Monde :  les PMIs baissent nettement dans les services mais progressent encore dans l’industrie
 

Les PMI dans les pays développés baissent de 1pt en février à 50,5pt, soit un plus bas depuis 2023. Cela suggère que l’activité globale ralentit un peu en début d’année après avoir accéléré fin 2024. Cela est cohérent avec les signes de léger ralentissement de la consommation des ménages qui souffre de la persistance de l’inflation en début d’année, alors qu’elle avait fortement accéléré en fin d’année dernière.

Mais cette baisse vient uniquement du secteur des services aux Etats-Unis, ce qui est rassurant pour le cycle économique.

Il est notamment rassurant que les PMI manufacturiers continuent de se reprendre, ce qui suggère une amélioration du cycle industriel global malgré les risques sur le commerce mondial. Les PMI progressent encore légèrement en février pour atteindre globalement un plus haut depuis 9 mois, même s’ils restent globalement en zone de contraction de l’activité industrielle (à 49,5pt). C’est un signe encourageant car les PMI manufacturiers sont moins volatiles au mois que ceux des services et parce que l’industrie est un secteur particulièrement cyclique et globalisé. Et les indicateurs avancés sont positifs (hausse des commandes et baisse des stocks), ce qui suggère que la reprise industrielle va au-delà des possibles hausses de dépenses à court terme avant les hausses des droits de douanes.
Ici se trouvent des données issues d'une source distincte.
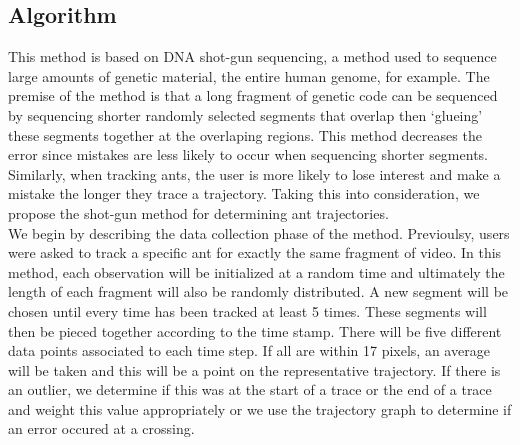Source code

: \documentclass[12pt]{article}
\begin{document}
\subsection{Algorithm}
This method is based on DNA shot-gun sequencing, a method used to sequence large amounts of genetic material, the entire human genome, for example. The premise of the method is that a long fragment of genetic code can be sequenced by sequencing shorter randomly selected segments that overlap then `glueing' these segments together at the overlaping regions. This method decreases the error since mistakes are less likely to occur when sequencing shorter segments. Similarly, when tracking ants, the user is more likely to lose interest and make a mistake the longer they trace a trajectory. Taking this into consideration, we propose the shot-gun method for determining ant trajectories. \\
\indent We begin by describing the data collection phase of the method. Previoulsy, users were asked to track a specific ant for exactly the same fragment of video. In this method, each observation will be initialized at a random time and ultimately the length of each fragment will also be randomly distributed. A new segment will be chosen until every time has been tracked at least 5 times. These segments will then be pieced together according to the time stamp. There will be five different data points associated to each time step. If all are within 17 pixels, an average will be taken and this will be a point on the representative trajectory. If there is an outlier, we determine if this was at the start of a trace or the end of a trace and weight this value appropriately or we use the trajectory graph to determine if an error occured at a crossing. 
\end{document}
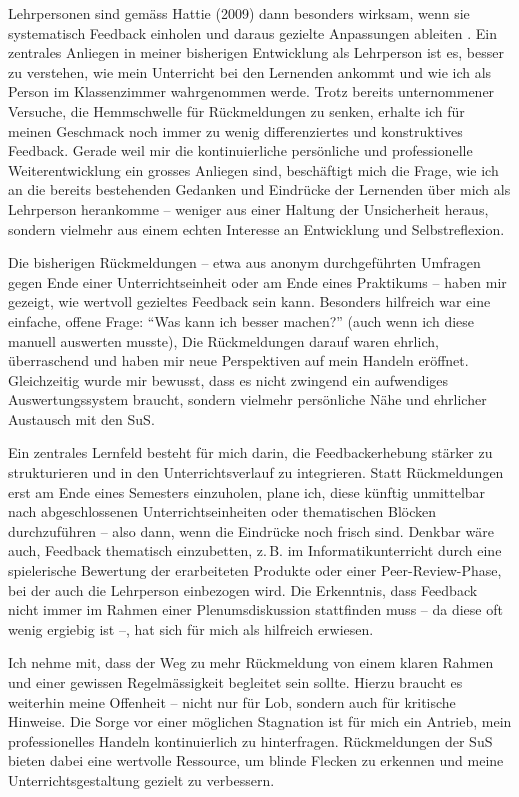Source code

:Lehrpersonen sind gemäss Hattie (2009) dann besonders wirksam, wenn sie systematisch Feedback einholen und daraus gezielte Anpassungen ableiten \cite{alma991171885796805501}. Ein zentrales Anliegen in meiner bisherigen Entwicklung als Lehrperson ist es, besser zu verstehen, wie mein Unterricht bei den Lernenden ankommt und wie ich als Person im Klassenzimmer wahrgenommen werde. Trotz bereits unternommener Versuche, die Hemmschwelle für Rückmeldungen zu senken, erhalte ich für meinen Geschmack noch immer zu wenig differenziertes und konstruktives Feedback. Gerade weil mir die kontinuierliche persönliche und professionelle Weiterentwicklung ein grosses Anliegen sind, beschäftigt mich die Frage, wie ich an die bereits bestehenden Gedanken und Eindrücke der Lernenden über mich als Lehrperson herankomme -- weniger aus einer Haltung der Unsicherheit heraus, sondern vielmehr aus einem echten Interesse an Entwicklung und Selbstreflexion.

Die bisherigen Rückmeldungen -- etwa aus anonym durchgeführten Umfragen gegen Ende einer Unterrichtseinheit oder am Ende eines Praktikums -- haben mir gezeigt, wie wertvoll gezieltes Feedback sein kann. Besonders hilfreich war eine einfache, offene Frage: \enquote{Was kann ich besser machen?} (auch wenn ich diese manuell auswerten musste), Die Rückmeldungen darauf waren ehrlich, überraschend und haben mir neue Perspektiven auf mein Handeln eröffnet. Gleichzeitig wurde mir bewusst, dass es nicht zwingend ein aufwendiges Auswertungssystem braucht, sondern vielmehr persönliche Nähe und ehrlicher Austausch mit den SuS.

Ein zentrales Lernfeld besteht für mich darin, die Feedbackerhebung stärker zu strukturieren und in den Unterrichtsverlauf zu integrieren. Statt Rückmeldungen erst am Ende eines Semesters einzuholen, plane ich, diese künftig unmittelbar nach abgeschlossenen Unterrichtseinheiten oder thematischen Blöcken durchzuführen -- also dann, wenn die Eindrücke noch frisch sind. Denkbar wäre auch, Feedback thematisch einzubetten, z.\,B. im Informatikunterricht durch eine spielerische Bewertung der erarbeiteten Produkte oder einer Peer-Review-Phase, bei der auch die Lehrperson einbezogen wird. Die Erkenntnis, dass Feedback nicht immer im Rahmen einer Plenumsdiskussion stattfinden muss -- da diese oft wenig ergiebig ist --, hat sich für mich als hilfreich erwiesen.

Ich nehme mit, dass der Weg zu mehr Rückmeldung von einem klaren Rahmen und einer gewissen Regelmässigkeit begleitet sein sollte. Hierzu braucht es weiterhin meine Offenheit -- nicht nur für Lob, sondern auch für kritische Hinweise. Die Sorge vor einer möglichen Stagnation ist für mich ein Antrieb, mein professionelles Handeln kontinuierlich zu hinterfragen. Rückmeldungen der SuS bieten dabei eine wertvolle Ressource, um blinde Flecken zu erkennen und meine Unterrichtsgestaltung gezielt zu verbessern.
Monde :  les PMI américains rentrent dans le rang, très rapidement


Monde :  les PMI américains rentrent dans le rang, très rapidement

La baisse du PMI services aux Etats-Unis (Cf. Inra) fait rentrer le PMI américain dans le rang, les PMI étant juste au-dessus des 50 points dans toutes les zones développées en février. 
En dehors des Etats-Unis,
le PMI est stable après être repassé au-dessus des 50pt en janvier. Cela traduit la stabilité des PMI en Europe juste au-dessus de la zone de stagnation (à 50,2pt en Zone Euro et 50,5pt au Royaume-Uni), alors que PMI japonais continue de progresser légèrement à 51,6 points.

Au total, la nouvelle baisse du PMI composite global en février ne remet pas en cause la baisse du risque conjoncturel global en dehors des Etats-Unis mais fait apparaitre le risque d’un ralentissement plus rapide et plus marqué de l’économie américaine dans les prochains mois. 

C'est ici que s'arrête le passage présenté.